I harvested and rinsed Scottish Ale yeast from a low gravity beer. I used some of it right away on a new batch of Scottish Ale akso low gravity. The rest has been in the frig in my flask for 2 weeks. I am going to brew another low gravity Scottish Ale again this weekend. I’ve heard conflicting advice.

  1. Will I be ok just bringing the yeast up to room temp and then pitch?
  2. Is it better to add a little cooled wort to the yeast first?
  3. Or maybe best to make a starter?

I’d prefer to skip the starter but I read that yeast harvested more than 2 weeks ago will need a starter.

As always, thanks for the advice.

I’ve frequently used harvested yeast brought to room temps after 2-3 weeks in the fridge, and done so without a starter. It posed no probelms (the yeast wasn’t even rinsed).
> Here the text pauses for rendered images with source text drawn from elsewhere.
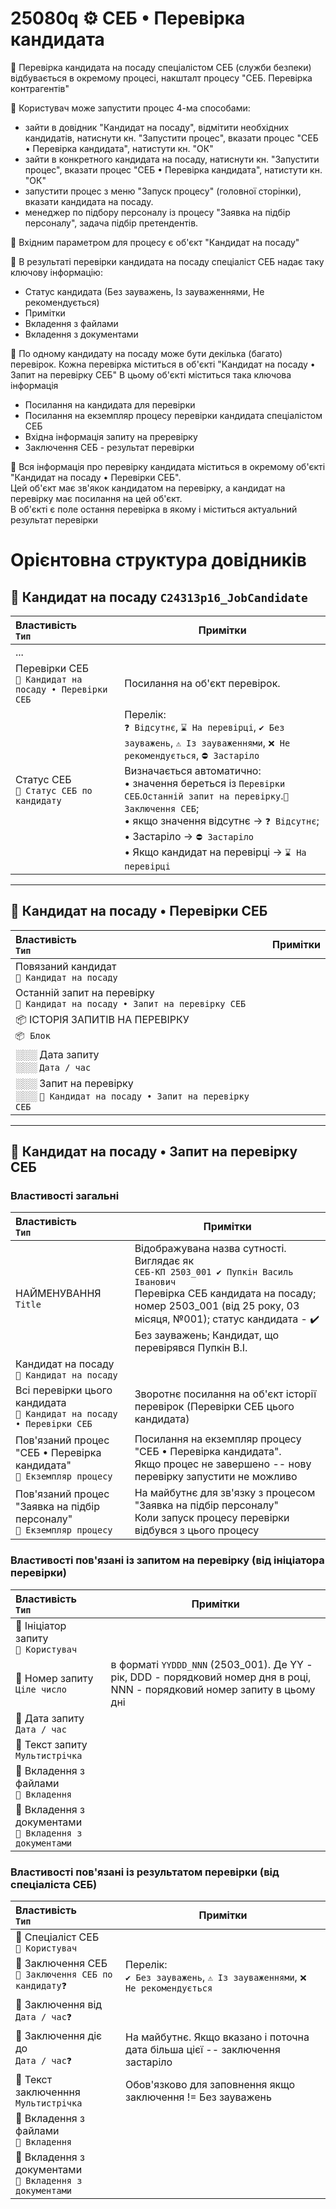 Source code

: ﻿# 25080q ⚙️ СЕБ • Перевірка кандидата

🔹 Перевірка кандидата на посаду спеціалістом СЕБ (служби безпеки) відбувається в окремому процесі, накшталт процесу "СЕБ. Перевірка контрагентів"

🔹 Користувач може запустити процес 4-ма способами:
- зайти в довідник "Кандидат на посаду", відмітити необхідних кандидатів, натиснути кн. "Запустити процес", вказати процес "СЕБ • Перевірка кандидата", натистути кн. "ОК"
- зайти в конкретного кандидата на посаду, натиснути кн. "Запустити процес", вказати процес "СЕБ • Перевірка кандидата", натистути кн. "ОК"
- запустити процес з меню "Запуск процесу" (головної сторінки), вказати кандидата на посаду.
- менеджер по підбору персоналу із процесу "Заявка на підбір персоналу", задача підбір претендентів.

🔹 Вхідним параметром для процесу є об'єкт "Кандидат на посаду"

🔹 В результаті перевірки кандидата на посаду спеціаліст СЕБ надає таку ключову інформацію:  
- Статус кандидата (Без зауважень, Із зауваженнями, Не рекомендується)  
- Примітки  
- Вкладення з файлами
- Вкладення з документами

🔹 По одному кандидату на посаду може бути декілька (багато) перевірок. Кожна перевірка міститься в об'єкті "Кандидат на посаду • Запит на перевірку СЕБ"
В цьому об'єкті міститься така ключова інформація 
- Посилання на кандидата для перевірки
- Посилання на екземпляр процесу перевірки кандидата спеціалістом СЕБ
- Вхідна інформація запиту на преревірку
- Заключення СЕБ - результат перевірки

🔹 Вся інформація про перевірку кандидата міститься в окремому об'єкті "Кандидат на посаду • Перевірки СЕБ".  
Цей об'єкт має зв'якок кандидатом на перевірку, а кандидат на перевірку має посилання на цей об'єкт.  
В об'єкті є поле остання перевірка в якому і міститься актуальний результат перевірки



# Орієнтовна структура довідників

## 📘 Кандидат на посаду `C24313p16_JobCandidate`

| Властивість </br> `Тип`| Примітки |
| :--- | --- |
| ... |  |
| Перевірки СЕБ </br> `📘 Кандидат на посаду • Перевірки СЕБ` | Посилання на об'єкт перевірок. |
| Статус СЕБ </br> `🎲 Статус СЕБ по кандидату` | Перелік: </br> `❓ Відсутнє`, `⌛ На перевірці`, `✔️ Без зауважень`, `⚠️ Із зауваженнями`, `❌ Не рекомендується`, `⛔ Застаріло` </br> Визначається автоматично: </br> • значення береться із `Перевірки СЕБ`.`Останній запит на перевірку`.`🔶 Заключення СЕБ`; </br> • якщо значення відсутнє → `❓ Відсутнє`; </br> • Застаріло → `⛔ Застаріло` </br>  • Якщо кандидат на перевірці → `⌛ На перевірці` |

---


## 📘 Кандидат на посаду • Перевірки СЕБ

| Властивість </br> `Тип`| Примітки |
| :--- | --- |
| Повязаний кандидат </br> `📘 Кандидат на посаду` |  |
| Останній запит на перевірку </br> `📘 Кандидат на посаду • Запит на перевірку СЕБ`  |  |
| 📦 ІСТОРІЯ ЗАПИТІВ НА ПЕРЕВІРКУ </br> `📦 Блок` |  |
| ░░░ Дата запиту </br> ░░░ `Дата / час` |  |
| ░░░ Запит на перевірку </br> ░░░ `📘 Кандидат на посаду • Запит на перевірку СЕБ` |  |


---

## 📘 Кандидат на посаду • Запит на перевірку СЕБ

### Властивості загальні
| Властивість </br> `Тип`| Примітки |
| :--- | --- |  
| НАЙМЕНУВАННЯ </br> `Title` | Відображувана назва сутності. Виглядає як </br> `СЕБ-КП 2503_001 ✔️ Пупкін Василь Іванович` </br> Перевірка СЕБ кандидата на посаду; номер 2503_001 (від 25 року, 03 місяця, №001); статус кандидата - ✔️ Без зауважень; Кандидат, що перевірявся Пупкін В.І. |  
| Кандидат на посаду </br> `📘 Кандидат на посаду` |  |  
| Всі перевірки цього кандидата </br> `📘 Кандидат на посаду • Перевірки СЕБ` | Зворотнє посилання на об'єкт історії перевірок (Перевірки СЕБ цього кандидата) |
| Пов'язаний процес "СЕБ • Перевірка кандидата" </br> `📘 Екземпляр процесу` | Посилання на екземпляр процесу "СЕБ • Перевірка кандидата". </br> Якщо процес не завершено -- нову перевірку запустити не можливо |  
| Пов'язаний процес "Заявка на підбір персоналу" </br> `📘 Екземпляр процесу` | На майбутнє для зв'язку з процесом "Заявка на підбір персоналу" </br> Коли запуск процесу перевірки відбувся з цього процесу |  

### Властивості пов'язані із запитом на перевірку (від ініціатора перевірки)
| Властивість </br> `Тип`| Примітки |
| :--- | --- |  
| 🔷 Iніціатор запиту </br> `📘 Користувач` |  |  
| 🔷 Номер запиту </br> `Ціле число` | в форматі `YYDDD_NNN` (2503_001). Де YY - рік, DDD - порядковий номер дня в році, NNN - порядковий номер запиту в цьому дні |  
| 🔷 Дата запиту </br> `Дата / час` |  |  
| 🔷 Текст запиту </br> `Мультистрічка` |  |  
| 🔷 Вкладення з файлами </br> `📘 Вкладення` |  |  
| 🔷 Вкладення з документами </br> `📘 Вкладення з документами` |  |   

### Властивості пов'язані із результатом перевірки (від спеціаліста СЕБ)
| Властивість </br> `Тип`| Примітки |
| :--- | --- |  
| 🔶 Спеціаліст СЕБ  </br> `📘 Користувач` |  |  
| 🔶 Заключення СЕБ </br> `🎲 Заключення СЕБ по кандидату❓` | Перелік: </br> `✔️ Без зауважень`, `⚠️ Із зауваженнями`, `❌ Не рекомендується` |  
| 🔶 Заключення від </br> `Дата / час❓` |  |  
| 🔶 Заключення діє до </br> `Дата / час❓` | На майбутнє. Якщо вказано і поточна дата більша цієї -- заключення застаріло |  
| 🔶 Текст заключенння </br> `Мультистрічка` | Обов'язково для заповнення якщо заключення != Без зауважень |  
| 🔶 Вкладення з файлами </br> `📘 Вкладення` |  |  
| 🔶 Вкладення з документами </br> `📘 Вкладення з документами` |  |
A number of times, I used yeast stored for longer than that (as much as 4-6 weeks, also without a starter), but at that point it’s definitely a better idea to feed the yeasties up before pitching.

No need for the starter unless your yeast is over a month old. Just use the Mr Malty repitching from slurry tab.

+1. Just pitch it. No need for a starter.

I just used a yeast slurry that was 2 months old. But it was the slurry from a ten gallon batch going into a five gallon batch. It was fine and took off within hours of pitching. Less than a week later, it appears to be fully fermented out in a water bath at 60F. Laziness and poor timing caused this one - I usually plan to harvest so I have freshly harvested yeast for pitching.